Focus on the ever-changing landscape of customer needs, aggravations, disappointments, frustrations, desires, hopes, and dreams. Know what people want right now -- and what they're going to want 5 to 10 years from now.

Product First, Customer Secondary is the road to ruin.

Product First, Customer Secondary is seen in most stores and websites.

As I often say, it's "we, we, we -- all the way home."

Our great blah blah blah. We this and we that. 

Rarely are the words "you" and "your" used. Look at us. Trust us. Check us out on Facebook. Sign up for our newsletter. Visit our store. Buy our junk. Tell your friends about us. We. Us.

Instead of a company telling you what you can achieve, you're told how great the company is. Instead of being told about benefits of a product, you're told how great the product is. It's made of this and that, it looks so nice, it is supported by a great team of smart people.

But you? Who cares about you? You're just a wallet that opens up.

Let the customer guide every aspect of your product and business operation. Do everything in terms of what they want and like. Use their words to describe your products and the problems they solve. Use their testimonials in your advertising.

Interact with customers on social media. Don't just grind out sales hype and company news like most of the morons who think they're doing "social media marketing." Get back to the Core Values of Social Media -- Sharing and Caring.

If you put the customers first, they'll know it. It will make them feel good. Your sales and service and customer relations will induce a real euphoria in the customers, just as intense as a drug high or a stiff drink of booze.

They'll be anxious to do business with you again.

Not just for your great products, but for that good feeling they get when you treat them with dignity, kindness, understanding, patience, and true compassion. 

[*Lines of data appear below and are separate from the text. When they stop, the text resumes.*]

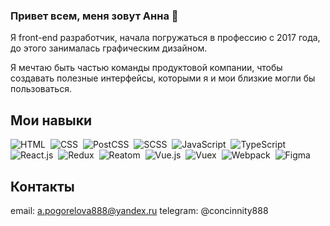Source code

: ### Привет всем, меня зовут Анна 👋

Я front-end разработчик, начала погружаться в профессию с 2017 года, до этого занималась графическим дизайном.

Я мечтаю быть частью команды продуктовой компании, чтобы создавать полезные интерфейсы, которыми я и мои близкие могли бы пользоваться.

<!--
**Concinnity888/Concinnity888** is a ✨ _special_ ✨ repository because its `README.md` (this file) appears on your GitHub profile.

Here are some ideas to get you started:

- 🔭 I’m currently working on ...
- 🌱 I’m currently learning ...
- 👯 I’m looking to collaborate on ...
- 🤔 I’m looking for help with ...
- 💬 Ask me about ...
- 📫 How to reach me: ...
- 😄 Pronouns: ...
- ⚡ Fun fact: ...
-->

## Мои навыки

![HTML](https://img.shields.io/badge/-HTML-05122A?style=flat&logo=HTML5)&nbsp;
![CSS](https://img.shields.io/badge/-CSS-05122A?style=flat&logo=CSS3&logoColor=1572B6)&nbsp;
![PostCSS](https://img.shields.io/badge/-PostCSS-05122A?style=flat&logo=CSS3&logoColor=1572B6)&nbsp;
![SCSS](https://img.shields.io/badge/-SCSS-05122A?style=flat&logo=CSS3&logoColor=1572B6)&nbsp;
![JavaScript](https://img.shields.io/badge/-JavaScript-05122A?style=flat&logo=javascript)&nbsp;
![TypeScript](https://img.shields.io/badge/-TypeScript-05122A?style=flat&logo=javascript)&nbsp;
![React.js](https://img.shields.io/badge/-React.js-05122A?style=flat&logo=react)&nbsp;
![Redux](https://img.shields.io/badge/-Redux-05122A?style=flat&logo=react)&nbsp;
![Reatom](https://img.shields.io/badge/-Reatom-05122A?style=flat&logo=react)&nbsp;
![Vue.js](https://img.shields.io/badge/-Vue.js-05122A?style=flat&logo=react)&nbsp;
![Vuex](https://img.shields.io/badge/-Vuex-05122A?style=flat&logo=react)&nbsp;
![Webpack](https://img.shields.io/badge/-Webpack-05122A?style=flat&logo=react)&nbsp;
![Figma](https://img.shields.io/badge/-Figma-05122A?style=flat&logo=react)&nbsp;

## Контакты

email: a.pogorelova888@yandex.ru
telegram: @concinnity888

They'll leave the encounter with a glow, a radiance, a joy that drives them back to you again and again...and makes them tell everybody they know about their experience with you.

Main Causes of Business Startup Failures




"I recently lost my job. I've decided to start my own business." That's actually a common statement. Sometimes people don't have any foundation upon which to build a business. They're just tired of working for other people. 

You need to read a lot of books and blogs and websites before you try to start a business. 

You have to take time to develop a real specialty, not just a passion. Too many business failures were strong in enthusiasm and weak on best practices and deep knowledge.

According to management experts, quality gurus, and turnaround specialists, most start-ups fail due to:

* lack of genuine expertise

* lack of good, innovative, customer-centered business concept

* failure to understand the market / industry

* bad bookkeeping and financial reporting

* hiring family members

* lack of competitor analysis

* managerial mediocrity

* focus on profit, instead of customer solutions

* poor customer service

* bad employee relations

* poorly planned advertising

* bad website design

* bad social media strategy

* not differentiating your business from competitors.



PHOTO at top of this post: ceiling lamp at the Lariat Steakhouse, Peoria, IL. 

They have delicious food and a very classy, cozy atmosphere. A good example of a successful business, the Kouri family has been operating many restaurants in the area for several decades now.